If the experience of God’s grace is really an entirely natural experience of coming to awareness with the wonder of life, it seems strange to me that humanity should have bothered to add on to the experience a claim that they are encountering a person called God. We know that the human mind is a wonderful, and strange and complex, thing, but in many other respects we are capable of enjoying profound satisfaction in aspects of life without bringing in a (supposedly) imaginary figure.

For us fortunate citizens of modern Britain, life is for most people saturated with good qualities. Therefore, it should be the most natural thing in the world for people to relate to my concept of “God’s grace”, even if, as secularists, they might call it something else – “the joy of living”, or some similar title. It’s interesting then that, as society has become much richer in material terms – and this translates into many other social goods, not necessarily linked to our personal wealth – it has become less inclined to faith in God. I really do not know the range of inner conversations that secularists have with themselves. I try to guard against the derogatory conclusion that, as secularists don’t have what I hold precious that therefore they must have nothing. All people value love and goodness, truth and trust; they have aesthetic and moral inspiration and unspeakably rich inner and outer emotional lives. Are they experiencing the same things as me, simply translated from the religious idiom to the secular? By analogy, is it no more than translating French into English? This is, of course, not easy to know for sure. The issue boils down to whether God adds anything or not. Of course, we can answer immediately that God adds a multiplicity of things of inexpressible value to the believer, which the atheist lacks. However, our question is whether – once our “translation exercise” has been done, there is anything in the believer’s life that the atheist simply cannot have?

Why do I believe I am surrounded by God’s grace? (Part 1)

(A theological reflection in 7 (rather long!) parts. This article is very much about my experience, so the word “I” appears rather a lot. There is a huge range of experience amongst Christians, so many people will see things quite differently, but I am hopeful that my experience is sufficiently understood to strike chords with many readers)

Why do I believe I am surrounded by God’s grace?

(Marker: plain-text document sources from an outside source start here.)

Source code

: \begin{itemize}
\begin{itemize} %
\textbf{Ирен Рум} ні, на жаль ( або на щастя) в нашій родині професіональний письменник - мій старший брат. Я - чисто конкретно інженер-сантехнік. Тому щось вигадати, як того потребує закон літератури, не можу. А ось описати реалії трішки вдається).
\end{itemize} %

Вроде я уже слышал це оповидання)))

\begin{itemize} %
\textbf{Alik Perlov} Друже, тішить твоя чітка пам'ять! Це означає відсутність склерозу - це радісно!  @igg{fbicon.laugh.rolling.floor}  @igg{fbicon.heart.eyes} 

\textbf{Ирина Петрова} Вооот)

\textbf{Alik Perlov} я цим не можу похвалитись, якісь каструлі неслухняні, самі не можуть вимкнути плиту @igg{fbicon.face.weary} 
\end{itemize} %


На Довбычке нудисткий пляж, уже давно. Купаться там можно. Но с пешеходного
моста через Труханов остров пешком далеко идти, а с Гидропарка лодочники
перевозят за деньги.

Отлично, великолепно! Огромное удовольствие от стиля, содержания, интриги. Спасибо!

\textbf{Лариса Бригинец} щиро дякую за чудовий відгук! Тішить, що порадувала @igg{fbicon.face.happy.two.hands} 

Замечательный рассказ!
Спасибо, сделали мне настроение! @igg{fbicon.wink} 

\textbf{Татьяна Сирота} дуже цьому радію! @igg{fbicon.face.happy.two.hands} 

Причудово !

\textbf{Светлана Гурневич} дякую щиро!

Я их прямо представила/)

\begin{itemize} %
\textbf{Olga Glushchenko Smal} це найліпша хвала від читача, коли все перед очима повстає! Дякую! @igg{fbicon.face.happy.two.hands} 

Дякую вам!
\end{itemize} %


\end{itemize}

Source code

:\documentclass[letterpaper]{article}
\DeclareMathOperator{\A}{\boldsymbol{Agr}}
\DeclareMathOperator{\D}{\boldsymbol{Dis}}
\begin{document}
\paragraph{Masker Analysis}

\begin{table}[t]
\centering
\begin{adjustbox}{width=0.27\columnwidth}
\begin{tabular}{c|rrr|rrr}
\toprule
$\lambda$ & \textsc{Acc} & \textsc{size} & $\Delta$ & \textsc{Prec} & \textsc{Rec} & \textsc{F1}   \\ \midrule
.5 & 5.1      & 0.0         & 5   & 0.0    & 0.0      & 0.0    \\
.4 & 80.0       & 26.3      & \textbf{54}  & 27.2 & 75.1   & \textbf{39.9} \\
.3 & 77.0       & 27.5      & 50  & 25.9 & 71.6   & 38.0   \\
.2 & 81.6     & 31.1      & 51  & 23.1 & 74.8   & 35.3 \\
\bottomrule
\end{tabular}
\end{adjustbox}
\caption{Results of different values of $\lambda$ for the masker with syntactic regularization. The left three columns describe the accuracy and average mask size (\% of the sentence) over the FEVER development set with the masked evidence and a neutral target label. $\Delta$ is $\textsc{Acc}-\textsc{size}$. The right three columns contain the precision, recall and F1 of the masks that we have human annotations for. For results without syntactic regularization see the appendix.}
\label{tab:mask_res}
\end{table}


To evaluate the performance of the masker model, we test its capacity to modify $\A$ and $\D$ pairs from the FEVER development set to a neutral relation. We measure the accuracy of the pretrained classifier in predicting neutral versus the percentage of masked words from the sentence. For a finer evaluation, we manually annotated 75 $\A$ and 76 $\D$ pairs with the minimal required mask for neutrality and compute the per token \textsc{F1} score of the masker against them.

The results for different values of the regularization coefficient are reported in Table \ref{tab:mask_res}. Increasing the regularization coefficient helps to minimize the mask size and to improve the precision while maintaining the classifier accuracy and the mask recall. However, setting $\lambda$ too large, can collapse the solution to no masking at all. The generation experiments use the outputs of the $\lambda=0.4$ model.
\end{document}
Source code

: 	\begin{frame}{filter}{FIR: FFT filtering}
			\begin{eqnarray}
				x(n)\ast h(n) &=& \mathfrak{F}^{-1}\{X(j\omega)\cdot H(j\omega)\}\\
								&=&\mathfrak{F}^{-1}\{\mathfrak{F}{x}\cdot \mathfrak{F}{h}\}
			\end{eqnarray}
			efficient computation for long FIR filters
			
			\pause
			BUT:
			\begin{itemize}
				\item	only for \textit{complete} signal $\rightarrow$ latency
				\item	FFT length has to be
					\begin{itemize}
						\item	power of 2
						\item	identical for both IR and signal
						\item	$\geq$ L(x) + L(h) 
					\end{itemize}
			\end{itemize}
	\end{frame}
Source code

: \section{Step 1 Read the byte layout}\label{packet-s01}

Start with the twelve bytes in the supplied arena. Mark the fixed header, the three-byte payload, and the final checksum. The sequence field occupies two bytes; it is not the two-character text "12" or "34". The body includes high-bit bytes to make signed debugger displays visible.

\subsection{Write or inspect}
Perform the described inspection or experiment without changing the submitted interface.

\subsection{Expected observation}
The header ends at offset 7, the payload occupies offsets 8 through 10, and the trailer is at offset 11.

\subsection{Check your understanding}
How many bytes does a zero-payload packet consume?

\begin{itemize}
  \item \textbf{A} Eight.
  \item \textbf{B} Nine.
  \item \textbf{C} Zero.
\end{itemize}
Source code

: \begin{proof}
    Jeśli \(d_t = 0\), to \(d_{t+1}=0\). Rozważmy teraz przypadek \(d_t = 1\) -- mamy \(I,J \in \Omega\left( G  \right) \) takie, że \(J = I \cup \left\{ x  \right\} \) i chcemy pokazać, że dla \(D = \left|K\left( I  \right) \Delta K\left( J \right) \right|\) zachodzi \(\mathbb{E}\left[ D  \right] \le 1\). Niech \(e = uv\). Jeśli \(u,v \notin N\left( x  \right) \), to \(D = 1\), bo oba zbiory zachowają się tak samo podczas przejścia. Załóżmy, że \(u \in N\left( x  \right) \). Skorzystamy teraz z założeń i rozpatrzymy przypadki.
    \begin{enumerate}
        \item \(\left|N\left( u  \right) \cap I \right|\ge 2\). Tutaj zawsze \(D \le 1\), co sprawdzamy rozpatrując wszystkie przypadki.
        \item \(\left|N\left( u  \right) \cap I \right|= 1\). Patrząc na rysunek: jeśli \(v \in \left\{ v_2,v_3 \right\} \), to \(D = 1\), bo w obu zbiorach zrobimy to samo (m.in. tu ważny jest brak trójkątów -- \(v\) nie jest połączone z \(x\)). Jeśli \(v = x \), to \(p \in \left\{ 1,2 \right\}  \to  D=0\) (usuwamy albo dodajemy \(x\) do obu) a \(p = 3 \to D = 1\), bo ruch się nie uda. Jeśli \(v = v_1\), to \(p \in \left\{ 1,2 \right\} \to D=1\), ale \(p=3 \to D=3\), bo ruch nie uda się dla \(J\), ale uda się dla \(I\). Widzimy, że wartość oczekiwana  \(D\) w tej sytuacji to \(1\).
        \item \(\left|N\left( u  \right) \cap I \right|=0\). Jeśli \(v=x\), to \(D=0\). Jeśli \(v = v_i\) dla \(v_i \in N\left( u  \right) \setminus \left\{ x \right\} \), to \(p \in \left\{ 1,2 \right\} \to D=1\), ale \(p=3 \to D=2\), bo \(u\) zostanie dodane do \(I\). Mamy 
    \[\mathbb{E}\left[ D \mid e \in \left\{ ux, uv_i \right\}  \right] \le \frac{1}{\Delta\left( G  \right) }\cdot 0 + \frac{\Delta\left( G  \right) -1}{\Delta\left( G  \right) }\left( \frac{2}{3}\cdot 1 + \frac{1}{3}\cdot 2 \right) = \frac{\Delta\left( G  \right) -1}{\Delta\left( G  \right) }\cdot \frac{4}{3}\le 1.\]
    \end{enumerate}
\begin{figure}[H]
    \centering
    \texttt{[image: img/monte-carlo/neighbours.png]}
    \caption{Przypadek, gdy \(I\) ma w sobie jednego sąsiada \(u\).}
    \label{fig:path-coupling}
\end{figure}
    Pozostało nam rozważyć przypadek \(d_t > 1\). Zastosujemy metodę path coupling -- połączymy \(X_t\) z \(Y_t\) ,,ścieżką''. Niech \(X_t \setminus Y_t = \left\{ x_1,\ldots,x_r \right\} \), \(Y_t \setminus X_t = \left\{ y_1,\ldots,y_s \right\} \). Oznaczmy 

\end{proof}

Part 1: Grace is certainly a real and wonderful experience, but do we need God for it?

I realise that I made a bold statement when I said that I feel strongly that I am surrounded by God’s grace. This raises the obvious challenge: “That’s all very well for you, but what if I don’t feel that?”. So, I will try and explore as honestly as I can what this feeling of grace is.

In previous posts, I often try to translate my faith beliefs into secular equivalents. I am doing my best to understand what my faith is. To consider if it might be understood in an entirely secular manner – in the sense that I might admit that I was mistaken in embarking on a life of faith because I could have found the same – very precious – experiences through an entirely secular route. I don’t want to belittle secular beliefs, but I hope that I can find something extra that faith adds to human existence. So, I will consider alternative understandings of what I consider to be the experience of grace, and then look at what a faith perspective might add – even if there is profound validity in the secular point of view.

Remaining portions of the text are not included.